Indian social learning platform bluelearn, which raised over $4 million since its launch more than three years ago, is shutting down its operations, citing its inability to build a venture-scale business.
Announcing the "hard decision" to shut down the 250,000 member-strong platform, co-founder Harish Uthayakumar, wrote on X that its mission was "to create an online university that levelled the playing field and allowed students studying in tier-2,3 colleges to access opportunities to learn, network, earn and get exposure similar to students at a BITS or an IIT."
However, he and his team realized "that building a venture-scale business with bluelearn was tough," and have now "made the hard decision to shut down bluelearn and return 70% of the capital we raised back to investors."
According to a message on bluelearn's website, the startup hopes that its members saw value through the platform whether through internships, projects, or learning.
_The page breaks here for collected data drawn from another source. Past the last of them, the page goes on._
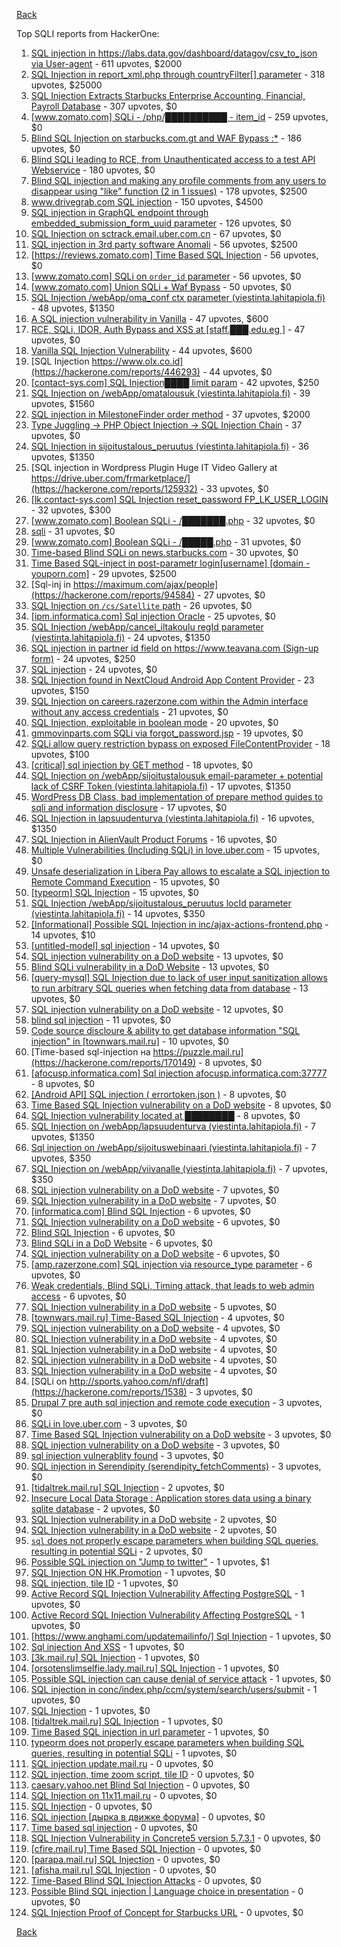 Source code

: [Back](README.md)

Top SQLI reports from HackerOne:

1. [SQL injection in https://labs.data.gov/dashboard/datagov/csv_to_json via User-agent](https://hackerone.com/reports/297478) - 611 upvotes, $2000
2. [SQL Injection in report_xml.php through countryFilter[] parameter](https://hackerone.com/reports/383127) - 318 upvotes, $25000
3. [SQL Injection Extracts Starbucks Enterprise Accounting, Financial, Payroll Database](https://hackerone.com/reports/531051) - 307 upvotes, $0
4. [[www.zomato.com] SQLi - /php/██████████ - item_id](https://hackerone.com/reports/403616) - 259 upvotes, $0
5. [Blind SQL Injection on starbucks.com.gt and WAF Bypass :*](https://hackerone.com/reports/549355) - 186 upvotes, $0
6. [Blind SQLi leading to RCE, from Unauthenticated access to a test API Webservice](https://hackerone.com/reports/592400) - 180 upvotes, $0
7. [Blind SQL injection and making any profile comments from any users to disappear using "like" function (2 in 1 issues)](https://hackerone.com/reports/363815) - 178 upvotes, $2500
8. [www.drivegrab.com SQL injection](https://hackerone.com/reports/273946) - 150 upvotes, $4500
9. [SQL injection in GraphQL endpoint through embedded_submission_form_uuid parameter](https://hackerone.com/reports/435066) - 126 upvotes, $0
10. [SQL Injection on sctrack.email.uber.com.cn](https://hackerone.com/reports/150156) - 67 upvotes, $0
11. [SQL injection in 3rd party software Anomali](https://hackerone.com/reports/206872) - 56 upvotes, $2500
12. [[https://reviews.zomato.com] Time Based SQL Injection](https://hackerone.com/reports/300176) - 56 upvotes, $0
13. [[www.zomato.com] SQLi on `order_id` parameter](https://hackerone.com/reports/358669) - 56 upvotes, $0
14. [[www.zomato.com] Union SQLi + Waf Bypass](https://hackerone.com/reports/258582) - 50 upvotes, $0
15. [SQL Injection /webApp/oma_conf ctx parameter (viestinta.lahitapiola.fi)](https://hackerone.com/reports/181803) - 48 upvotes, $1350
16. [A SQL injection vulnerability in Vanilla](https://hackerone.com/reports/358570) - 47 upvotes, $600
17. [RCE, SQLi, IDOR, Auth Bypass and XSS at [staff.███.edu.eg ]](https://hackerone.com/reports/404874) - 47 upvotes, $0
18. [Vanilla SQL Injection Vulnerability](https://hackerone.com/reports/353784) - 44 upvotes, $600
19. [SQL Injection https://www.olx.co.id](https://hackerone.com/reports/446293) - 44 upvotes, $0
20. [[contact-sys.com] SQL Injection████ limit param](https://hackerone.com/reports/164945) - 42 upvotes, $250
21. [SQL Injection on /webApp/omatalousuk (viestinta.lahitapiola.fi)](https://hackerone.com/reports/179751) - 39 upvotes, $1560
22. [SQL injection in MilestoneFinder order method](https://hackerone.com/reports/298176) - 37 upvotes, $2000
23. [Type Juggling -> PHP Object Injection -> SQL Injection Chain](https://hackerone.com/reports/202774) - 37 upvotes, $0
24. [SQL Injection in sijoitustalous_peruutus (viestinta.lahitapiola.fi)](https://hackerone.com/reports/190434) - 36 upvotes, $1350
25. [SQL injection in Wordpress Plugin Huge IT Video Gallery at https://drive.uber.com/frmarketplace/](https://hackerone.com/reports/125932) - 33 upvotes, $0
26. [[lk.contact-sys.com] SQL Injection reset_password FP_LK_USER_LOGIN](https://hackerone.com/reports/164684) - 32 upvotes, $300
27. [[www.zomato.com] Boolean SQLi - /███████.php](https://hackerone.com/reports/301257) - 32 upvotes, $0
28. [sqli](https://hackerone.com/reports/207695) - 31 upvotes, $0
29. [[www.zomato.com] Boolean SQLi - /█████.php](https://hackerone.com/reports/297534) - 31 upvotes, $0
30. [Time-based Blind SQLi on news.starbucks.com](https://hackerone.com/reports/198292) - 30 upvotes, $0
31. [Time Based SQL-inject in post-parametr login[username] [domain - youporn.com]](https://hackerone.com/reports/203935) - 29 upvotes, $2500
32. [Sql-inj in https://maximum.com/ajax/people](https://hackerone.com/reports/94584) - 27 upvotes, $0
33. [SQL Injection on `/cs/Satellite` path](https://hackerone.com/reports/164739) - 26 upvotes, $0
34. [[ipm.informatica.com] Sql injection Oracle](https://hackerone.com/reports/178057) - 25 upvotes, $0
35. [SQL Injection /webApp/cancel_iltakoulu regId parameter (viestinta.lahitapiola.fi)](https://hackerone.com/reports/200818) - 24 upvotes, $1350
36. [SQL injection in partner id field on https://www.teavana.com (Sign-up form)](https://hackerone.com/reports/269279) - 24 upvotes, $250
37. [SQL injection](https://hackerone.com/reports/311922) - 24 upvotes, $0
38. [SQL Injection found in NextCloud Android App Content Provider](https://hackerone.com/reports/291764) - 23 upvotes, $150
39. [SQL Injection on careers.razerzone.com within the Admin interface without any access credentials](https://hackerone.com/reports/300138) - 21 upvotes, $0
40. [SQL Injection, exploitable in boolean mode](https://hackerone.com/reports/246412) - 20 upvotes, $0
41. [gmmovinparts.com SQLi via forgot_password.jsp](https://hackerone.com/reports/109395) - 19 upvotes, $0
42. [SQLi allow query restriction bypass on exposed FileContentProvider](https://hackerone.com/reports/518669) - 18 upvotes, $100
43. [[critical] sql injection by GET method](https://hackerone.com/reports/319279) - 18 upvotes, $0
44. [SQL Injection on /webApp/sijoitustalousuk email-parameter + potential lack of CSRF Token (viestinta.lahitapiola.fi)](https://hackerone.com/reports/191601) - 17 upvotes, $1350
45. [WordPress DB Class, bad implementation of prepare method guides to sqli and information disclosure](https://hackerone.com/reports/179920) - 17 upvotes, $0
46. [SQL Injection in lapsuudenturva (viestinta.lahitapiola.fi)](https://hackerone.com/reports/191146) - 16 upvotes, $1350
47. [SQL Injection in AlienVault Product Forums](https://hackerone.com/reports/285478) - 16 upvotes, $0
48. [Multiple Vulnerabilities (Including SQLi) in love.uber.com](https://hackerone.com/reports/117080) - 15 upvotes, $0
49. [Unsafe deserialization in Libera Pay allows to escalate a SQL injection to Remote Command Execution](https://hackerone.com/reports/361341) - 15 upvotes, $0
50. [[typeorm] SQL Injection](https://hackerone.com/reports/506654) - 15 upvotes, $0
51. [SQL Injection /webApp/sijoitustalous_peruutus locId parameter (viestinta.lahitapiola.fi)](https://hackerone.com/reports/181826) - 14 upvotes, $350
52. [[Informational] Possible SQL Injection in inc/ajax-actions-frontend.php](https://hackerone.com/reports/310280) - 14 upvotes, $10
53. [[untitled-model] sql injection](https://hackerone.com/reports/507222) - 14 upvotes, $0
54. [SQL injection vulnerability on a DoD website](https://hackerone.com/reports/200623) - 13 upvotes, $0
55. [Blind SQLi vulnerability in a DoD Website](https://hackerone.com/reports/213239) - 13 upvotes, $0
56. [[query-mysql] SQL Injection due to lack of user input sanitization allows to run arbitrary SQL queries when fetching data from database](https://hackerone.com/reports/311244) - 13 upvotes, $0
57. [SQL injection vulnerability on a DoD website](https://hackerone.com/reports/189332) - 12 upvotes, $0
58. [blind sql injection](https://hackerone.com/reports/374027) - 11 upvotes, $0
59. [Code source discloure & ability to get database information "SQL injection" in [townwars.mail.ru]](https://hackerone.com/reports/141329) - 10 upvotes, $0
60. [Time-based sql-injection на https://puzzle.mail.ru](https://hackerone.com/reports/170149) - 8 upvotes, $0
61. [[afocusp.informatica.com] Sql injection afocusp.informatica.com:37777](https://hackerone.com/reports/178632) - 8 upvotes, $0
62. [[Android API] SQL injection ( errortoken.json )](https://hackerone.com/reports/204050) - 8 upvotes, $0
63. [Time Based SQL Injection vulnerability on a DoD website](https://hackerone.com/reports/189851) - 8 upvotes, $0
64. [SQL Injection vulnerability located at ████████](https://hackerone.com/reports/384397) - 8 upvotes, $0
65. [SQL Injection on /webApp/lapsuudenturva (viestinta.lahitapiola.fi)](https://hackerone.com/reports/200214) - 7 upvotes, $1350
66. [Sql injection on /webApp/sijoituswebinaari (viestinta.lahitapiola.fi)](https://hackerone.com/reports/200212) - 7 upvotes, $350
67. [SQL Injection on /webApp/viivanalle (viestinta.lahitapiola.fi)](https://hackerone.com/reports/200210) - 7 upvotes, $350
68. [SQL injection vulnerability on a DoD website](https://hackerone.com/reports/193936) - 7 upvotes, $0
69. [SQL Injection vulnerability in a DoD website](https://hackerone.com/reports/216699) - 7 upvotes, $0
70. [[informatica.com] Blind SQL Injection](https://hackerone.com/reports/117073) - 6 upvotes, $0
71. [SQL Injection vulnerability on a DoD website](https://hackerone.com/reports/186156) - 6 upvotes, $0
72. [Blind SQL Injection](https://hackerone.com/reports/221757) - 6 upvotes, $0
73. [Blind SQLi in a DoD Website](https://hackerone.com/reports/196300) - 6 upvotes, $0
74. [SQL injection vulnerability on a DoD website](https://hackerone.com/reports/189069) - 6 upvotes, $0
75. [[amp.razerzone.com] SQL injection via resource_type parameter](https://hackerone.com/reports/276288) - 6 upvotes, $0
76. [Weak credentials, Blind SQLi, Timing attack, that leads to web admin access](https://hackerone.com/reports/514584) - 6 upvotes, $0
77. [SQL Injection vulnerability in a DoD website](https://hackerone.com/reports/201512) - 5 upvotes, $0
78. [[townwars.mail.ru] Time-Based SQL Injection](https://hackerone.com/reports/144674) - 4 upvotes, $0
79. [SQL injection vulnerability on a DoD website](https://hackerone.com/reports/193436) - 4 upvotes, $0
80. [SQL Injection vulnerability in a DoD website](https://hackerone.com/reports/192079) - 4 upvotes, $0
81. [SQL Injection vulnerability in a DoD website](https://hackerone.com/reports/192110) - 4 upvotes, $0
82. [SQL injection vulnerability in a DoD website](https://hackerone.com/reports/195051) - 4 upvotes, $0
83. [SQL Injection vulnerability in a DoD website](https://hackerone.com/reports/227587) - 4 upvotes, $0
84. [SQLi on http://sports.yahoo.com/nfl/draft](https://hackerone.com/reports/1538) - 3 upvotes, $0
85. [Drupal 7 pre auth sql injection and remote code execution](https://hackerone.com/reports/31756) - 3 upvotes, $0
86. [SQLi in love.uber.com](https://hackerone.com/reports/125181) - 3 upvotes, $0
87. [Time Based SQL Injection vulnerability on a DoD website](https://hackerone.com/reports/188929) - 3 upvotes, $0
88. [SQL injection vulnerability on a DoD website](https://hackerone.com/reports/202619) - 3 upvotes, $0
89. [sql injection vulnerablity found](https://hackerone.com/reports/211988) - 3 upvotes, $0
90. [SQL injection in Serendipity (serendipity_fetchComments)](https://hackerone.com/reports/374748) - 3 upvotes, $0
91. [[tidaltrek.mail.ru] SQL Injection](https://hackerone.com/reports/142479) - 2 upvotes, $0
92. [Insecure Local Data Storage : Application stores data using a binary sqlite database](https://hackerone.com/reports/57918) - 2 upvotes, $0
93. [SQL Injection vulnerability in a DoD website](https://hackerone.com/reports/226211) - 2 upvotes, $0
94. [SQL Injection vulnerability in a DoD website](https://hackerone.com/reports/197754) - 2 upvotes, $0
95. [`sql` does not properly escape parameters when building SQL queries, resulting in potential SQLi](https://hackerone.com/reports/319465) - 2 upvotes, $0
96. [Possible SQL injection on "Jump to twitter"](https://hackerone.com/reports/81701) - 1 upvotes, $1
97. [SQL Injection ON HK.Promotion](https://hackerone.com/reports/3039) - 1 upvotes, $0
98. [SQL injection, tile ID](https://hackerone.com/reports/17225) - 1 upvotes, $0
99. [Active Record SQL Injection Vulnerability Affecting PostgreSQL](https://hackerone.com/reports/28449) - 1 upvotes, $0
100. [Active Record SQL Injection Vulnerability Affecting PostgreSQL](https://hackerone.com/reports/28450) - 1 upvotes, $0
101. [[https://www.anghami.com/updatemailinfo/] Sql Injection](https://hackerone.com/reports/86468) - 1 upvotes, $0
102. [Sql injection And XSS](https://hackerone.com/reports/31023) - 1 upvotes, $0
103. [[3k.mail.ru] SQL Injection](https://hackerone.com/reports/116508) - 1 upvotes, $0
104. [[orsotenslimselfie.lady.mail.ru] SQL Injection](https://hackerone.com/reports/115291) - 1 upvotes, $0
105. [Possible SQL injection can cause denial of service attack](https://hackerone.com/reports/123660) - 1 upvotes, $0
106. [SQL injection in conc/index.php/ccm/system/search/users/submit](https://hackerone.com/reports/38778) - 1 upvotes, $0
107. [SQL Injection](https://hackerone.com/reports/137956) - 1 upvotes, $0
108. [[tidaltrek.mail.ru] SQL Injection](https://hackerone.com/reports/140899) - 1 upvotes, $0
109. [Time Based SQL injection in url parameter](https://hackerone.com/reports/144359) - 1 upvotes, $0
110. [typeorm does not properly escape parameters when building SQL queries, resulting in potential SQLi](https://hackerone.com/reports/319458) - 1 upvotes, $0
111. [SQL injection update.mail.ru](https://hackerone.com/reports/11861) - 0 upvotes, $0
112. [SQL injection, time zoom script, tile ID](https://hackerone.com/reports/17227) - 0 upvotes, $0
113. [caesary.yahoo.net Blind Sql Injection](https://hackerone.com/reports/21899) - 0 upvotes, $0
114. [SQL Injection on 11x11.mail.ru](https://hackerone.com/reports/15762) - 0 upvotes, $0
115. [SQL Injection](https://hackerone.com/reports/23014) - 0 upvotes, $0
116. [SQL injection [дырка в движке форума]](https://hackerone.com/reports/9919) - 0 upvotes, $0
117. [Time based sql injection](https://hackerone.com/reports/9921) - 0 upvotes, $0
118. [SQL Injection Vulnerability in Concrete5 version 5.7.3.1](https://hackerone.com/reports/59664) - 0 upvotes, $0
119. [[cfire.mail.ru] Time Based SQL Injection](https://hackerone.com/reports/107780) - 0 upvotes, $0
120. [[parapa.mail.ru] SQL Injection](https://hackerone.com/reports/109212) - 0 upvotes, $0
121. [[afisha.mail.ru] SQL Injection](https://hackerone.com/reports/112555) - 0 upvotes, $0
122. [Time-Based Blind SQL Injection Attacks](https://hackerone.com/reports/78443) - 0 upvotes, $0
123. [Possible Blind SQL injection | Language choice in presentation](https://hackerone.com/reports/131047) - 0 upvotes, $0
124. [SQL Injection Proof of Concept for Starbucks URL](https://hackerone.com/reports/360539) - 0 upvotes, $0


[Back](README.md)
Founded in August 2020 as a telegram channel for students to help each other with common questions, bluelearn helped thousands of students get internships, land jobs, start their own startups, and find co-founders from over 20 countries including the United States, the United Kingdom and Singapore.
The edtech platform joins the growing list of India-based startups that have shut down operations in the past year, including ByteDance's music streaming app Resso, crypto exchange OKX, Neobank Muvin, fintech startup GoldPe, social media platform Koo and AI-driven health startup Nintee, with some even returning investor's money.